We’ve always known that college football is a peculiar set of complex fiefdoms loosely bound by common interest. What we’ve never seen quite like in 2020 is what happens when the threads unravel. We have the SEC, Big 12, and ACC primed to play football as the Big Ten and Pac-12 cancel their seasons. Within the Big Ten, there is not exactly unity. The NCAA has essentially punted any leadership responsibility to the conferences and now we have a scattered mess.
Nick Saban, on a conference call earlier this week with reporters, was asked if college football could benefit from a commissioner.
“I think that it’s important — at least I look at it as if it’s important that we have something or someone, some organizational body who can bring everybody together,” Saban said, via al.com. “And I don’t know if that’s a commissioner, if it’s some council, I don’t know if it’s a committee someplace. I really don’t know the best way to do that, but I do think that it would benefit college football if the five major conferences could always sort of come together on what’s best for college football.

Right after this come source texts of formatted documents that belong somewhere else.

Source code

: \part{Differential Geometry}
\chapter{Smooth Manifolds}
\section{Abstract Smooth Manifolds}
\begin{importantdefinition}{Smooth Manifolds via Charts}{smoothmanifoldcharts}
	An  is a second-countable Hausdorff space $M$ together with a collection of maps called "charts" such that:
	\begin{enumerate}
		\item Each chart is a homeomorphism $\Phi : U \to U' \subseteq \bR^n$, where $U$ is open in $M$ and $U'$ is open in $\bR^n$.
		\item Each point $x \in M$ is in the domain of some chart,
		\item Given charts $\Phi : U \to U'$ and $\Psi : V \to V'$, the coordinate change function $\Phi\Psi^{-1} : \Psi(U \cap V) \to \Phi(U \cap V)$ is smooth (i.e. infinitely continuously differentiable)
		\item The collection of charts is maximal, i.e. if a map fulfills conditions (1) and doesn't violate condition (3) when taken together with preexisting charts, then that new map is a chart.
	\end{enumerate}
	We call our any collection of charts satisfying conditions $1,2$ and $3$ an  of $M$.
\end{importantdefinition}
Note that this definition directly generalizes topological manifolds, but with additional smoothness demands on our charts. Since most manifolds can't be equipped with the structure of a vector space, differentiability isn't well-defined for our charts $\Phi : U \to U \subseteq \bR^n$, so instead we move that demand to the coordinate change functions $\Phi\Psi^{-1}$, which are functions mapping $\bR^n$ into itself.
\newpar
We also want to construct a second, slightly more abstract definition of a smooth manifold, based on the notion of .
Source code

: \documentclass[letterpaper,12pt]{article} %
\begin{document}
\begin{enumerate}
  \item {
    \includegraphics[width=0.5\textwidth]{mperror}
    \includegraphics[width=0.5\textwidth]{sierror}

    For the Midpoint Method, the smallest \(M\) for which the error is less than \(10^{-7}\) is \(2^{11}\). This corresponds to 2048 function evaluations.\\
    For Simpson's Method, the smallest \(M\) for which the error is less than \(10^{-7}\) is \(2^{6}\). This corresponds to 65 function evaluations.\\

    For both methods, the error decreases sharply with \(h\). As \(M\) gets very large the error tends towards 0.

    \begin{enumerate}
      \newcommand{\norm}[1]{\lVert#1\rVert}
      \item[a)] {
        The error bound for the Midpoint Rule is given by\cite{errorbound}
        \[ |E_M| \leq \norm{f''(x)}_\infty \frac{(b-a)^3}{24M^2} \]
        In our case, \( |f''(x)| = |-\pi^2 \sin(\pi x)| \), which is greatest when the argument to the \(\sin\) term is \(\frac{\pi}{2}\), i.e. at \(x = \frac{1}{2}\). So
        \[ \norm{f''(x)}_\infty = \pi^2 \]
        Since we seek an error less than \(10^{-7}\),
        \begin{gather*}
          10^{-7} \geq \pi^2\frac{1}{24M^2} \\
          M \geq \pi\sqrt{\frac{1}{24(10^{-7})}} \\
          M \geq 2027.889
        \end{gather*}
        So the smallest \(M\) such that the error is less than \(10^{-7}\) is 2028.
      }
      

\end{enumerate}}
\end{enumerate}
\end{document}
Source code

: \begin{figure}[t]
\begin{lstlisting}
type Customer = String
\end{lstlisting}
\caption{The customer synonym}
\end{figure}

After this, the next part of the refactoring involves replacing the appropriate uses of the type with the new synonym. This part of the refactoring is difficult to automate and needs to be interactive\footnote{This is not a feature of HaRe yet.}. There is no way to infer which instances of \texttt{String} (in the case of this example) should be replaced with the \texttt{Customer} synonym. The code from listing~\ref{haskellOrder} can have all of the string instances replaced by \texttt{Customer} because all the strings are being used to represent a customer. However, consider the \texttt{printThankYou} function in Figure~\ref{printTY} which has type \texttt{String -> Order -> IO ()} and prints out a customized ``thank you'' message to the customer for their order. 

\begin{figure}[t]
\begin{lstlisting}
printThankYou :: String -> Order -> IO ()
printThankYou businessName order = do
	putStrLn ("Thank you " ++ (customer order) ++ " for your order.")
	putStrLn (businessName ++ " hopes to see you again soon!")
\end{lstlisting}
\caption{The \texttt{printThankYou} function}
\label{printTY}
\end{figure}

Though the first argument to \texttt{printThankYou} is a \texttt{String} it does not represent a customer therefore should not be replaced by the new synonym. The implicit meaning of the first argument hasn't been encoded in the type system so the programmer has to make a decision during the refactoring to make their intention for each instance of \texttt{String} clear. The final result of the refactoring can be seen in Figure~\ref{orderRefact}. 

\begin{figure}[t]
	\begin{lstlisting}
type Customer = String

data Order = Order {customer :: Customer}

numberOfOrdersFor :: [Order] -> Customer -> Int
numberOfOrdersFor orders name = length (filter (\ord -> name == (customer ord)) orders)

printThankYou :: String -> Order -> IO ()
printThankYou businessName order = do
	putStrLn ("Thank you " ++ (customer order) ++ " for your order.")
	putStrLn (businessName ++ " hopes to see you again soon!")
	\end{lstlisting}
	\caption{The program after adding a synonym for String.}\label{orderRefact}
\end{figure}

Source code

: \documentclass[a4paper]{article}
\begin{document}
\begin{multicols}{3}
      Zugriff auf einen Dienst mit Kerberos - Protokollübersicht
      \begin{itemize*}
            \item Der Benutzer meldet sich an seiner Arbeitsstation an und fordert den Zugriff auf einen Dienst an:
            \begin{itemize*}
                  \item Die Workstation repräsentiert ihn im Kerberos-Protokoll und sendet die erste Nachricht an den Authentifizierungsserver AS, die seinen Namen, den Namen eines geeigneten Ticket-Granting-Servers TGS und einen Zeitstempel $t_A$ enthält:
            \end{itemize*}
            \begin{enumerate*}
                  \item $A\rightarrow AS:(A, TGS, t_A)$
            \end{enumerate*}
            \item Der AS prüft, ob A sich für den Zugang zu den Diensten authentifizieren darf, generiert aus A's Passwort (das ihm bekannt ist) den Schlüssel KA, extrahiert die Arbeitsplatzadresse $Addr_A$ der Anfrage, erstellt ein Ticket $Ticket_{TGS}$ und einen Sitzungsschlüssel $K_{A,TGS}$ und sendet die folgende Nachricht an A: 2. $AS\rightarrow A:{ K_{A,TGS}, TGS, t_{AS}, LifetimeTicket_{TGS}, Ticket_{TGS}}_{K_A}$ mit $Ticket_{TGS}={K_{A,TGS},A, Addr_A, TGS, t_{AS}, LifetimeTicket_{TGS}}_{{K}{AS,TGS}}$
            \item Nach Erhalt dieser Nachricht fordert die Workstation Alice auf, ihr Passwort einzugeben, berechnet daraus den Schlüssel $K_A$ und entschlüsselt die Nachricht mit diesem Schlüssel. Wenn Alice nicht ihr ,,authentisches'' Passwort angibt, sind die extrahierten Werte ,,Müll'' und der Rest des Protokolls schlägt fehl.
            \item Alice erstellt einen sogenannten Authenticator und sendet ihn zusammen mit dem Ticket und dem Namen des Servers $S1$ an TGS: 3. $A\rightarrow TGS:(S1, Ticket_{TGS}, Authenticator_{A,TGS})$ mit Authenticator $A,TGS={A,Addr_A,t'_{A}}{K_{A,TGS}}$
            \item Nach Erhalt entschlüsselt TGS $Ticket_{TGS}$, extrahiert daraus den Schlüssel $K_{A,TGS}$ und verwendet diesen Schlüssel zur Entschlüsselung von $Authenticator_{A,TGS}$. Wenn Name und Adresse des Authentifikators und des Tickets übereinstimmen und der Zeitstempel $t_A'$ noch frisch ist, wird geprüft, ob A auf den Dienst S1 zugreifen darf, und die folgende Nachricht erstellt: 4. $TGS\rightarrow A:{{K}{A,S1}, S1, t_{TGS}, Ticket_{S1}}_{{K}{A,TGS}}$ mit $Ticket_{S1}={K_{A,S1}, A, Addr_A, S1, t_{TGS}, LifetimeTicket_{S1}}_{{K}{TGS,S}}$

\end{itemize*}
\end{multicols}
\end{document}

“I’m not saying they don’t all have those intentions,” Saban continued. “They do. But sometimes they don’t all sort of marry up, which is kind of the situation that we have this year. Do I think it would be beneficial if we had some way we could tie all that together? The solution to that, I’m not sure what that would be.”
Saban is not wrong here, but the path towards getting to where he wants is going to be rocky. Perhaps if the Power Five break away from the NCAA, as a lot of people are speculating will ultimately happen, there will be a little more cohesion. However, as we’ve seen in the current predicament, it’s not going to be easy for a consensus builder to handle everything. Saban could very well be finished with the sport by the time that happens.